Comme si les violences sexistes et sexuelles n’étaient pas un sujet politique
Matthieu Croissandeau fait remarquer qu’on ne les a « pas vu, pas entendu dénoncer la culture du viol, réclamer plus de moyens pour lutter contre cette criminalité, exiger des peines plus dure. » Et de citer Laurent Wauquiez ou Jordan Bardella qui ont été sur de multiples fronts ces derniers jours pour s’emparer de « faits divers », prétexte à durcir certaines peines et se montrer sévère envers certaines communautés. Mais ils n’ont pas eu un mot à propos de la lutte contre les Violences sexistes et sexuelles (VSS)… Et les hommes politiques de gauche n’ont pas davantage réagi.
Dénoncer les VSS « trouble l’ordre patriarcal »
Réponse cinglante de Laurence Rossignol, sénatrice et ancienne ministre en charge des Droits des femmes : « Juste observation de @croissandeau. Pourquoi ce silence des politiques si prompts à se ruer sur les faits divers ? Ma réponse : car les VSS ne troublent pas l’ordre public. Elles sont dans l’ordre social. C’est leur dénonciation qui trouble l’ordre patriarcal. » Et, manifestement, les hommes politiques ne tiennent pas à le troubler.
Pourtant, il y aurait tant à dire sur le mauvais traitement judiciaire des VSS. La France est loin d’être exemplaire en la matière. Et le procès Pélicot entre dans sa phase épouvantable de mise en accusation de la victime. Gisèle Pélicot, bombardée de questions perfides sur ses mœurs par la défense, a éclaté lors de l’audience du 18 septembre : «Je comprends que les victimes de viol ne portent pas plainte ! On passe vraiment par un déballage où on essaye d’humilier la victime !» Celle qui a voulu que ce procès soit public « pour que la honte change de camp » dénonce : «Depuis que je suis arrivée dans cette salle d’audience, je me sens humiliée. On me traite d’alcoolique, on dit que je me mets dans un état d’ébriété tel que je suis complice de M. Pelicot». Il lui est reproché de se baigner nue dans sa piscine ou d’aller nue dans sa salle de bain…

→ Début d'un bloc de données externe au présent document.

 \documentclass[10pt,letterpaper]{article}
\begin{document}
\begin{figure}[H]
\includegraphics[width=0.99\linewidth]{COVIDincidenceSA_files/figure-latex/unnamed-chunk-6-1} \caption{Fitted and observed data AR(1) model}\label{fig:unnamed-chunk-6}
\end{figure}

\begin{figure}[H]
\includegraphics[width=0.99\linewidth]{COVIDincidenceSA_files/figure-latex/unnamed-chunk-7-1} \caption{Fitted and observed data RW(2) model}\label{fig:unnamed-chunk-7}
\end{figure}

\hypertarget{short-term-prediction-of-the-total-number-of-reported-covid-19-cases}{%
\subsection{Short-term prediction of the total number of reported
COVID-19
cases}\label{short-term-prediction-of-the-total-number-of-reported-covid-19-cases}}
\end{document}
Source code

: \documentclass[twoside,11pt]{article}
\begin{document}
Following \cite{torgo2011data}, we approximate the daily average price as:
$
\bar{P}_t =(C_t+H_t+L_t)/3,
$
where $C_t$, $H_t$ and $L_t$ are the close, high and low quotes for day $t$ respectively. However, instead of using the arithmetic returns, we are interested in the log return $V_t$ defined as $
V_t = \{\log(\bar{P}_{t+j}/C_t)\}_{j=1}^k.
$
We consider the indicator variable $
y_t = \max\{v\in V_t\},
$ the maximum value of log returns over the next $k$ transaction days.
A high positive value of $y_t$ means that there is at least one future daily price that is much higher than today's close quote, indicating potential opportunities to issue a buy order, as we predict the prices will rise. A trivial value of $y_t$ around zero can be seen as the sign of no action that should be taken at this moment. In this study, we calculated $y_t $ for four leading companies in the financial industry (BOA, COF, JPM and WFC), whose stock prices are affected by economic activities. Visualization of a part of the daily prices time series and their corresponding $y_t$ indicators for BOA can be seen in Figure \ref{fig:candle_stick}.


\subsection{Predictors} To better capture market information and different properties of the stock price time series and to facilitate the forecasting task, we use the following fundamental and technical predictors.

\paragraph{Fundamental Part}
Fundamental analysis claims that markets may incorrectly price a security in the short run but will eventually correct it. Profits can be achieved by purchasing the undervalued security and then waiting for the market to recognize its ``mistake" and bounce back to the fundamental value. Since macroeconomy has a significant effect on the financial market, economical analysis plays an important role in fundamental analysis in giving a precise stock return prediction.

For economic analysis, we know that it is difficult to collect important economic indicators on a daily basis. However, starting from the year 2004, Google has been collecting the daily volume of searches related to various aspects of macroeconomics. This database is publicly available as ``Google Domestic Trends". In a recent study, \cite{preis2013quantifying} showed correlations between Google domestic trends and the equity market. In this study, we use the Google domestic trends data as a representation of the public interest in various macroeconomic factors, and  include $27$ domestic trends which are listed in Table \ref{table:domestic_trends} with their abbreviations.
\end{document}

Victimisation secondaire, la France dans le collimateur de la CEDH
Les présidents devraient rappeler à l’ordre les avocats de la défense quand ils infligent ce genre de traumatismes supplémentaire aux victimes, ils le font manifestement peu dans les affaires de VSS.
Ces pratiques des tribunaux français sont de plus en plus mis en cause par la Cour Européenne des Droits de l’Homme (CEDH)
Lire : Violences sexuelles et justice : la « victimisation secondaire » dans le collimateur de la CEDH
Plusieurs affaires ont été portées devant la CEDH après que des décisions de justice ont été rendues en France sur la base de questions biaisées, inversion de culpabilité, consentement présumé, ignorance des phénomènes d’emprise ou de sidération…
Si les associations féministes, soutenues par de brillant.es avocat.es, dénoncent ces phénomènes, si des femmes élues engagent des démarches pour faire changer les lois et les pratiques, les ténors de la politique, eux, ne font rien, ne disent rien pour changer cet « ordre social patriarcal ».